B. C. Burman, G. Mostyn and D. Piccolo

A considerable amount of disputation, both legal and informal, arises where compacted clayey fills are retested some time after completion of the works and is predicated on two assumptions. Firstly, that once compacted, clayey fills remain unchanged thereafter and secondly that the results of post-construction retesting are more credible than the results of control testing carried out at the time of construction. The authors have been exposed to a number of cases, including legal proceedings, where earthworks having apparently been properly carried out and reputably tested during construction were retested some time after completion and assessed to be below specification. The simple conclusion often drawn by owners and their experts in such instances is that the earthworks were inadequately carried out at the time of construction. However, in the authors’ view there has developed a body of factual evidence which does not support that simple conclusion.
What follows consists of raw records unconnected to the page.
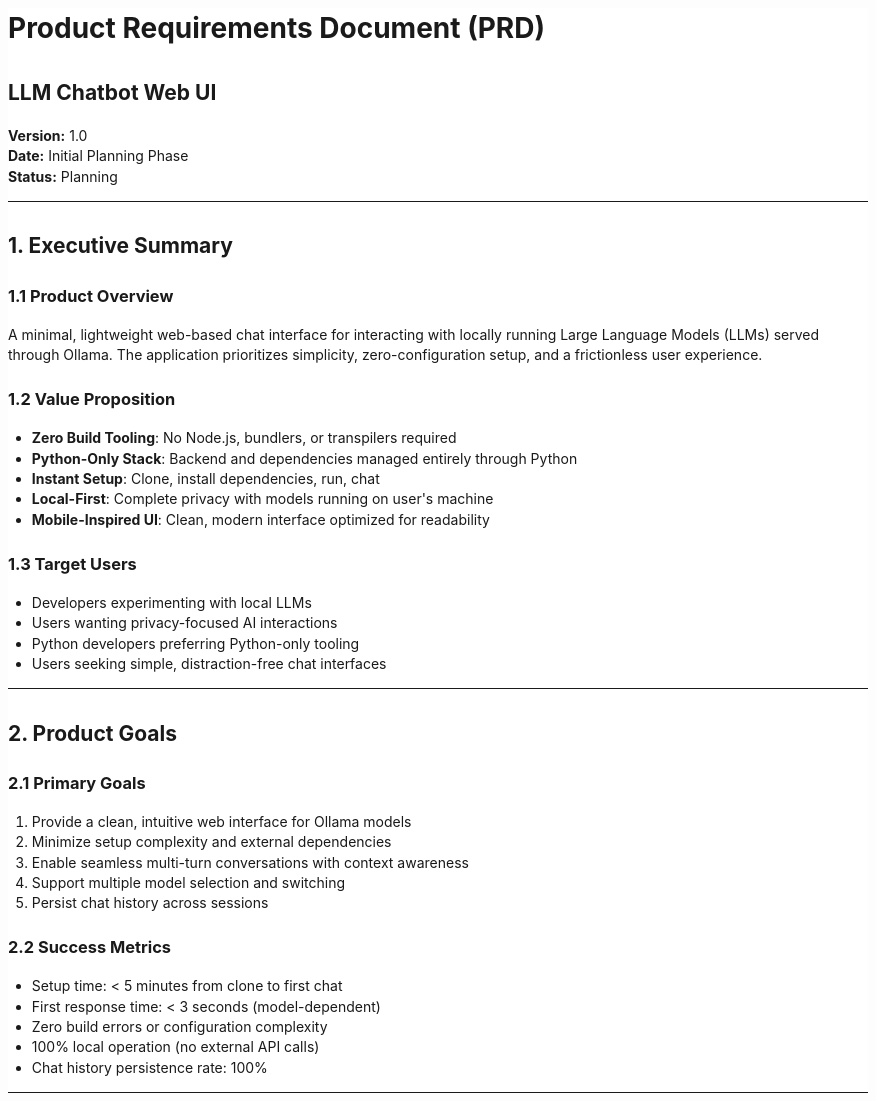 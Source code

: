 # Product Requirements Document (PRD)
## LLM Chatbot Web UI

**Version:** 1.0  
**Date:** Initial Planning Phase  
**Status:** Planning

---

## 1. Executive Summary

### 1.1 Product Overview
A minimal, lightweight web-based chat interface for interacting with locally running Large Language Models (LLMs) served through Ollama. The application prioritizes simplicity, zero-configuration setup, and a frictionless user experience.

### 1.2 Value Proposition
- **Zero Build Tooling**: No Node.js, bundlers, or transpilers required
- **Python-Only Stack**: Backend and dependencies managed entirely through Python
- **Instant Setup**: Clone, install dependencies, run, chat
- **Local-First**: Complete privacy with models running on user's machine
- **Mobile-Inspired UI**: Clean, modern interface optimized for readability

### 1.3 Target Users
- Developers experimenting with local LLMs
- Users wanting privacy-focused AI interactions
- Python developers preferring Python-only tooling
- Users seeking simple, distraction-free chat interfaces

---

## 2. Product Goals

### 2.1 Primary Goals
1. Provide a clean, intuitive web interface for Ollama models
2. Minimize setup complexity and external dependencies
3. Enable seamless multi-turn conversations with context awareness
4. Support multiple model selection and switching
5. Persist chat history across sessions

### 2.2 Success Metrics
- Setup time: < 5 minutes from clone to first chat
- First response time: < 3 seconds (model-dependent)
- Zero build errors or configuration complexity
- 100% local operation (no external API calls)
- Chat history persistence rate: 100%

---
This evidence has arisen from a variety of sources involving actual construction works where multiple testing and/or retesting by a range of reputable authorities often under conditions that were less than ideal. Nevertheless they have provided a series of experiences or case histories to which geotechnical engineers, earthworks contractors, lawyers and owners should have regard and from which valuable insights and lessons may be drawn. This paper deals with the factual aspects of seven cases which, in the authors’ view, challenge the simple conclusion based on the assumptions of essentially inert compacted clayey fills and the primacy of retests over tests during placement.